> [HOW TO COMPLETE THIS TASK] Show every line in the records below that contains the word "should".

> [SUPPLIED MATERIAL]
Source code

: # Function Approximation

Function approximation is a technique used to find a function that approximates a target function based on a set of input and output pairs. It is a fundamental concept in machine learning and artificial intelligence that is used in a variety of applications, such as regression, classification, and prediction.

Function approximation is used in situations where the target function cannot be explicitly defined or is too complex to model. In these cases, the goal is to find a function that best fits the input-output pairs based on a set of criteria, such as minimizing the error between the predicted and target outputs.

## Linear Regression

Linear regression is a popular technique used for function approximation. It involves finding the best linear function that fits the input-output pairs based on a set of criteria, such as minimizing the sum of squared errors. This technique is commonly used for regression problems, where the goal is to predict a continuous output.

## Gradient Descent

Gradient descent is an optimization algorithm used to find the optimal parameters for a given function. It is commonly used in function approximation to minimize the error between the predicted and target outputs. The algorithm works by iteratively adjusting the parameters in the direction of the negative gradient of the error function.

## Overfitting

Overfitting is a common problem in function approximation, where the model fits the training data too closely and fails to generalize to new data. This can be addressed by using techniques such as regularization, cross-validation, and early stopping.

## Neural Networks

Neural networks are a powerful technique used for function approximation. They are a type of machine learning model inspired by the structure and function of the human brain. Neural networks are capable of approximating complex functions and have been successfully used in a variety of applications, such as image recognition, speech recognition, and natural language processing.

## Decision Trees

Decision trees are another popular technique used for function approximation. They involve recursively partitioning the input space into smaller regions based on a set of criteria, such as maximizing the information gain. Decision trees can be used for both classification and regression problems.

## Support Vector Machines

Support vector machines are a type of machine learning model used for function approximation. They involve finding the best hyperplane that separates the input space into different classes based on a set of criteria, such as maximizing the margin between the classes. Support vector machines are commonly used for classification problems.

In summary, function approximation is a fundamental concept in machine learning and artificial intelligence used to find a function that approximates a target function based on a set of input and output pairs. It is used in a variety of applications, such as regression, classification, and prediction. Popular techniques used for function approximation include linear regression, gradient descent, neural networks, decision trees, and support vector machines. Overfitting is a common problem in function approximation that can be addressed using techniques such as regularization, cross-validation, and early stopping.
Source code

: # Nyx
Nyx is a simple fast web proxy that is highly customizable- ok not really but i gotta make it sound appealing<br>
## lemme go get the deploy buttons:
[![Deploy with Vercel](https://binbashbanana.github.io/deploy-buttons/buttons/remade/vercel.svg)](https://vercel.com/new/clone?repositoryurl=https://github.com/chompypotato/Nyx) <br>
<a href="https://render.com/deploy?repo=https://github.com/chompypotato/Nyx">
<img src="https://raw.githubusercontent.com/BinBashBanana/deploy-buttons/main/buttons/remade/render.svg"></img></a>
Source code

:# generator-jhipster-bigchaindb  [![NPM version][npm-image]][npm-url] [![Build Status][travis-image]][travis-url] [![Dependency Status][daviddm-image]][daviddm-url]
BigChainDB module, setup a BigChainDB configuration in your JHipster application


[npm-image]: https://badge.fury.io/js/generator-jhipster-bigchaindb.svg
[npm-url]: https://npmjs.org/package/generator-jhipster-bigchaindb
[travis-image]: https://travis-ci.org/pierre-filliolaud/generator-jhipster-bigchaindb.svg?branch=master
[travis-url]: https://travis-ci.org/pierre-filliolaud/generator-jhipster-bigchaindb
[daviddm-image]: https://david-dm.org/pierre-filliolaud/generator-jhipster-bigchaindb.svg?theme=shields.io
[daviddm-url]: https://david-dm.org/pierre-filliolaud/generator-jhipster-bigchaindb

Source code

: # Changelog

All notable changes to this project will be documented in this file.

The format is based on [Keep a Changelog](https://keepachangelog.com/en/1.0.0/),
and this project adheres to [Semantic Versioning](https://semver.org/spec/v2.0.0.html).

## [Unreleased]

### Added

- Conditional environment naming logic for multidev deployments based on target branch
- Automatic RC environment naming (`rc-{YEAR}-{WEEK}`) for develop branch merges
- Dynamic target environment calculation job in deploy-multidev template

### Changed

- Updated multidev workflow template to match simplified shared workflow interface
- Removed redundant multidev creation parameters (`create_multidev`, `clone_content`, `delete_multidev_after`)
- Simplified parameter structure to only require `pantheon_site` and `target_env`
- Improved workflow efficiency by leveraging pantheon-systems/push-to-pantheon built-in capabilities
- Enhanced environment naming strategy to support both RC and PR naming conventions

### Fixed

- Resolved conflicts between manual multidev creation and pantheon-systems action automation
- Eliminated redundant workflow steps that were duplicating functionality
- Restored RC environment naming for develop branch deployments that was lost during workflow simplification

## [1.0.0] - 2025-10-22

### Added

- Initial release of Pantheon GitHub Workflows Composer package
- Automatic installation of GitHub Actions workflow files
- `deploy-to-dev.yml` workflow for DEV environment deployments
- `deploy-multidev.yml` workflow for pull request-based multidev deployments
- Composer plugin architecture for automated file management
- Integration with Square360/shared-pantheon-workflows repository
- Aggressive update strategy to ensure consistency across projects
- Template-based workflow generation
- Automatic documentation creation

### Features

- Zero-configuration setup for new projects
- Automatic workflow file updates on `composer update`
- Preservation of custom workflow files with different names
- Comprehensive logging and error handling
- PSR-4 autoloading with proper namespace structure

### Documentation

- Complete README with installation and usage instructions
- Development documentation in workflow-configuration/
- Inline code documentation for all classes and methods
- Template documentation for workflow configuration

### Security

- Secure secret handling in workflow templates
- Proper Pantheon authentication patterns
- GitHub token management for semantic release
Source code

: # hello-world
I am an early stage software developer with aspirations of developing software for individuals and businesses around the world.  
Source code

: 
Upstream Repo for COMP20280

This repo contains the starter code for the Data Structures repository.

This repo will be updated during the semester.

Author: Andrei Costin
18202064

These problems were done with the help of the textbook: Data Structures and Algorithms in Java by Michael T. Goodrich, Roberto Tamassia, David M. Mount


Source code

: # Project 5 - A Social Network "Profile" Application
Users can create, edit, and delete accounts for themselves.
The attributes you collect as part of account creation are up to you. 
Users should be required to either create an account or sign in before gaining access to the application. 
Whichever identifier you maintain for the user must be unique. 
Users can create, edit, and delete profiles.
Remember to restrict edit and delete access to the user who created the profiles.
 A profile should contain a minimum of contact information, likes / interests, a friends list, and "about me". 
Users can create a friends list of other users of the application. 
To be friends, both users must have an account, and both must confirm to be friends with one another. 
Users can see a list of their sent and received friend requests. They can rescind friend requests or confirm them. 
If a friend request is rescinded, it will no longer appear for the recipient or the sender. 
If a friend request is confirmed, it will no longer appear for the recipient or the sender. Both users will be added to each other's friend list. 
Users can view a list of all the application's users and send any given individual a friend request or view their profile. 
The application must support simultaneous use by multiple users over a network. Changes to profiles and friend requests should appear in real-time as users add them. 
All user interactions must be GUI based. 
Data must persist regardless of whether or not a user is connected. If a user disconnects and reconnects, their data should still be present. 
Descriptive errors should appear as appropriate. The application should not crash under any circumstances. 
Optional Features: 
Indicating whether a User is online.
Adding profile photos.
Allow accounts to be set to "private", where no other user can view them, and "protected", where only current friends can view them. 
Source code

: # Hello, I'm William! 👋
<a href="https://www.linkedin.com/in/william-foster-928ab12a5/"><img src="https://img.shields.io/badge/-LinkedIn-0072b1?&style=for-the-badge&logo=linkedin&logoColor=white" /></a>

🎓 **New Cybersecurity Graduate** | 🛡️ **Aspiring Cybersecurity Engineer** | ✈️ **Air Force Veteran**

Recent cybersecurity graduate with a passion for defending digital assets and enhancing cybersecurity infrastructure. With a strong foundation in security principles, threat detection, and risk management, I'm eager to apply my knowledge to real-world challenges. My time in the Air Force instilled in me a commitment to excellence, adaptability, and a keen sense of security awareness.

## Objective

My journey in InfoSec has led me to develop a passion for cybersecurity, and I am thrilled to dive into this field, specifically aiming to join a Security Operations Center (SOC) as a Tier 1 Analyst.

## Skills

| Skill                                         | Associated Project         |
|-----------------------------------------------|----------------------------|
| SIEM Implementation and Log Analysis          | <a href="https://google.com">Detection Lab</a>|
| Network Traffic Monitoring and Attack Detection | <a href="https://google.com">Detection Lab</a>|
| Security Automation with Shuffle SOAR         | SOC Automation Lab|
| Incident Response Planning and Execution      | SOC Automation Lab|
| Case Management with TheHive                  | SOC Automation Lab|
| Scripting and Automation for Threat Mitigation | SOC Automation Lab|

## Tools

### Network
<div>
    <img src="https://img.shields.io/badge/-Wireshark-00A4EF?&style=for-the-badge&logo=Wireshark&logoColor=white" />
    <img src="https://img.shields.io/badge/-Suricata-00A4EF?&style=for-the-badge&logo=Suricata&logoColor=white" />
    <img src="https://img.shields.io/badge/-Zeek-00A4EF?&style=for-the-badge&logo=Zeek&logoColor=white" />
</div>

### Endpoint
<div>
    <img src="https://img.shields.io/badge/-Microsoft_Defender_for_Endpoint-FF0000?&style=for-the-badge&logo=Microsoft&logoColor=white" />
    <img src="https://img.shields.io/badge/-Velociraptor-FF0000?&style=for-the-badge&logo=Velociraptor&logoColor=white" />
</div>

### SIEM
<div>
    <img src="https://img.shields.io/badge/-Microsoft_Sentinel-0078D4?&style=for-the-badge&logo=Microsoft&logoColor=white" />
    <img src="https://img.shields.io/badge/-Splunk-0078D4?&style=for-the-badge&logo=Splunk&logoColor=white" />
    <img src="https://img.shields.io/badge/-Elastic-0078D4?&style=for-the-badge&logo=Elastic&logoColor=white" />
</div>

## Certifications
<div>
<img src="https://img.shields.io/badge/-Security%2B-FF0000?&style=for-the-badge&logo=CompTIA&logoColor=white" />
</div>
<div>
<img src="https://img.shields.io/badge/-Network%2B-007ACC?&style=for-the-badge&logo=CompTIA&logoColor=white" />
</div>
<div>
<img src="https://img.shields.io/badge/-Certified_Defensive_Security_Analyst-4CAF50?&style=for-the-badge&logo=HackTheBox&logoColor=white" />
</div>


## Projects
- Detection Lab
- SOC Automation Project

> [SOLUTION TO THE PROBLEM]
Users should be required to either create an account or sign in before gaining access to the application. 
 A profile should contain a minimum of contact information, likes / interests, a friends list, and "about me". 
The application must support simultaneous use by multiple users over a network. Changes to profiles and friend requests should appear in real-time as users add them. 
Data must persist regardless of whether or not a user is connected. If a user disconnects and reconnects, their data should still be present. 
Descriptive errors should appear as appropriate. The application should not crash under any circumstances. 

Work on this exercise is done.